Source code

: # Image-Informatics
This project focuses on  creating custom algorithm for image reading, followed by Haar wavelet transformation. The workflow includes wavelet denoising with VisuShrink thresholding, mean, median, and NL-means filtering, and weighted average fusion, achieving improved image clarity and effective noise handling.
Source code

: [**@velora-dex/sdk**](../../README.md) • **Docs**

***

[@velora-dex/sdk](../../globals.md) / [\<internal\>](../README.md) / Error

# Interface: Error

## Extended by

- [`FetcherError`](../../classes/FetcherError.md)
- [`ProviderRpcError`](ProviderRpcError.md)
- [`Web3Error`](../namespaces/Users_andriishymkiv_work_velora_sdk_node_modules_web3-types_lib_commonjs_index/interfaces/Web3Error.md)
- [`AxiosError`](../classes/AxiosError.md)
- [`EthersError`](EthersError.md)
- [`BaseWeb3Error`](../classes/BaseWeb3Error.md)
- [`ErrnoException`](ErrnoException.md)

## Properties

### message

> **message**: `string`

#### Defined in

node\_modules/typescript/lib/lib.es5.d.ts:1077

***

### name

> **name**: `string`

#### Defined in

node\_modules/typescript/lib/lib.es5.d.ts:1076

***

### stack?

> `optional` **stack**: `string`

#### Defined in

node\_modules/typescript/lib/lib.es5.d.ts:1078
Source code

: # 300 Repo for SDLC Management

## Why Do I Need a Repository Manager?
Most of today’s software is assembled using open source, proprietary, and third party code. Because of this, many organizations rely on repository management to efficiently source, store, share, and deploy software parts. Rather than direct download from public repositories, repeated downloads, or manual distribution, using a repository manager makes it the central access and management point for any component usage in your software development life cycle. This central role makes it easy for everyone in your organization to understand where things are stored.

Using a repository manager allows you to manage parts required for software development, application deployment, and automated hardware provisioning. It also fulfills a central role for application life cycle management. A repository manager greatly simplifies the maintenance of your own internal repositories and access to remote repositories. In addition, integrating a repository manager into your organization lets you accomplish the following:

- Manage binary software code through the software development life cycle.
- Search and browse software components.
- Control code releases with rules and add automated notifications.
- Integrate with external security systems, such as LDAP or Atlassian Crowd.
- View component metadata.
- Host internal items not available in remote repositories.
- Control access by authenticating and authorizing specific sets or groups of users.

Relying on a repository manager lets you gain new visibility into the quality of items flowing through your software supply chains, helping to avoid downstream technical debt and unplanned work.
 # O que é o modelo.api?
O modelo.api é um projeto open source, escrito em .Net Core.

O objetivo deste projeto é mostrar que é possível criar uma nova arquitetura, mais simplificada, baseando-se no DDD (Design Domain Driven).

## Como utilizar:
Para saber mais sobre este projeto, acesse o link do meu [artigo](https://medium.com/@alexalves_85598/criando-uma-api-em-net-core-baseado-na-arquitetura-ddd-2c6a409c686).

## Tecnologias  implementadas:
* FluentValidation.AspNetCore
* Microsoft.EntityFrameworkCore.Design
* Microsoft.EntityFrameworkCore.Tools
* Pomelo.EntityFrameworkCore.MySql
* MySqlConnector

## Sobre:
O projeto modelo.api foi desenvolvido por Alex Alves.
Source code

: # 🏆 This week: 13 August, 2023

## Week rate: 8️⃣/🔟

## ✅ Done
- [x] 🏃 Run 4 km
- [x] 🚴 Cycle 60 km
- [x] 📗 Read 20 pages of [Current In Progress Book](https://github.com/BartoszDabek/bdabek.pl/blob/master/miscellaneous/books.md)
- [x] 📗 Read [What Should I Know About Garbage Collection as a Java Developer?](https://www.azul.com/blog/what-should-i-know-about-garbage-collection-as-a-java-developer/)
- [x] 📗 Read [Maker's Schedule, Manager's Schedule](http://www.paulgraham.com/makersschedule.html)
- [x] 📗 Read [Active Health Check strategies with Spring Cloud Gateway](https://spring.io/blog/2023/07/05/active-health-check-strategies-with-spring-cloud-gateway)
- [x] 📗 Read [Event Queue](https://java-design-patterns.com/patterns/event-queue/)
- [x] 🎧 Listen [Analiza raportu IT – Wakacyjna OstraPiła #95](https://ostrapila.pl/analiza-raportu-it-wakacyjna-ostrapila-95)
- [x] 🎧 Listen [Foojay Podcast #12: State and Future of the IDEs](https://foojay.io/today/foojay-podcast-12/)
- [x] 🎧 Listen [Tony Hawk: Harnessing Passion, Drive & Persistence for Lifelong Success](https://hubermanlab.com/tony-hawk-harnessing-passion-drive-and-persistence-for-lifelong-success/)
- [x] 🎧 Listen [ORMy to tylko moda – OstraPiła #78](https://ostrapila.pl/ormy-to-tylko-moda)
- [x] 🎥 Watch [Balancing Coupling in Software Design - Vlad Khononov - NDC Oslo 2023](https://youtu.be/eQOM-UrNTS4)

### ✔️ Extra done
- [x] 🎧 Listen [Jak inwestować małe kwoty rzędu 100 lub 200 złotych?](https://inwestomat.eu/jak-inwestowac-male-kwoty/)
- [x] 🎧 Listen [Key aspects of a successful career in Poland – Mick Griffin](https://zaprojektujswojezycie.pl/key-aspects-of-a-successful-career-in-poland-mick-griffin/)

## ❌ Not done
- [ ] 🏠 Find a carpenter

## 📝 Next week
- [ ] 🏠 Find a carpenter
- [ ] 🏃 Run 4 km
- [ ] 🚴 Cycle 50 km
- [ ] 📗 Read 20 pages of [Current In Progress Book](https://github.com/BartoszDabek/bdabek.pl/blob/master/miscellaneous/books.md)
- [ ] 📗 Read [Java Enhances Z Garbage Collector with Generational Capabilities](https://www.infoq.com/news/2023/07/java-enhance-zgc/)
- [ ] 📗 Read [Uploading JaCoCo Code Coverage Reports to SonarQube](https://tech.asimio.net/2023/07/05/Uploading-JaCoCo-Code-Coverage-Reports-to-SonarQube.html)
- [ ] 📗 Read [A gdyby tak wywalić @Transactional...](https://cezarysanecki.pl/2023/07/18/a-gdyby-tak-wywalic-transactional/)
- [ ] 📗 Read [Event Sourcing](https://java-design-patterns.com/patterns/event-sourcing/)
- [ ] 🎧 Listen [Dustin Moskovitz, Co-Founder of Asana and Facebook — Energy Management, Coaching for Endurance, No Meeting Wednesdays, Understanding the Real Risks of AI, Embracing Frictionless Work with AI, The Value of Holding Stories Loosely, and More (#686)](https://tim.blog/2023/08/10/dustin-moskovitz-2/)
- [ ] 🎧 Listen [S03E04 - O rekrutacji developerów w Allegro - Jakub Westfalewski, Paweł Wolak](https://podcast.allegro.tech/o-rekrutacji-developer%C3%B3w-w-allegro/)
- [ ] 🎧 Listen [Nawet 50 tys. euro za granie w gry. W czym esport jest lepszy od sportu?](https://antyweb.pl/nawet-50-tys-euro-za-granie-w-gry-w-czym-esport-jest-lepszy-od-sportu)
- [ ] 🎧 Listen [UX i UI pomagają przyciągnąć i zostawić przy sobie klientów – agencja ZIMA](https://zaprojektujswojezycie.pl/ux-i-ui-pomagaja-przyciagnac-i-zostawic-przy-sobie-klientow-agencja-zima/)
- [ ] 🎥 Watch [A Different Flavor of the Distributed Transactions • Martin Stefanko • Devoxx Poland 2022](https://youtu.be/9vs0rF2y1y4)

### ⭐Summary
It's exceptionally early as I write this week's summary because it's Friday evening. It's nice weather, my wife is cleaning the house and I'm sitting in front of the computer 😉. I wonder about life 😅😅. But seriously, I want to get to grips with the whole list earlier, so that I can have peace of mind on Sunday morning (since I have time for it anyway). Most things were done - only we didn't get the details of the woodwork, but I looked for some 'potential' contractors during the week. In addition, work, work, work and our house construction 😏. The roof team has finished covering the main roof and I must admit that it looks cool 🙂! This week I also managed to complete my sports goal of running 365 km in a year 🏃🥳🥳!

::::::

Lines holding the string "automated" are the answer; copy each one from the listing above.

Using a repository manager allows you to manage parts required for software development, application deployment, and automated hardware provisioning. It also fulfills a central role for application life cycle management. A repository manager greatly simplifies the maintenance of your own internal repositories and access to remote repositories. In addition, integrating a repository manager into your organization lets you accomplish the following:
- Control code releases with rules and add automated notifications.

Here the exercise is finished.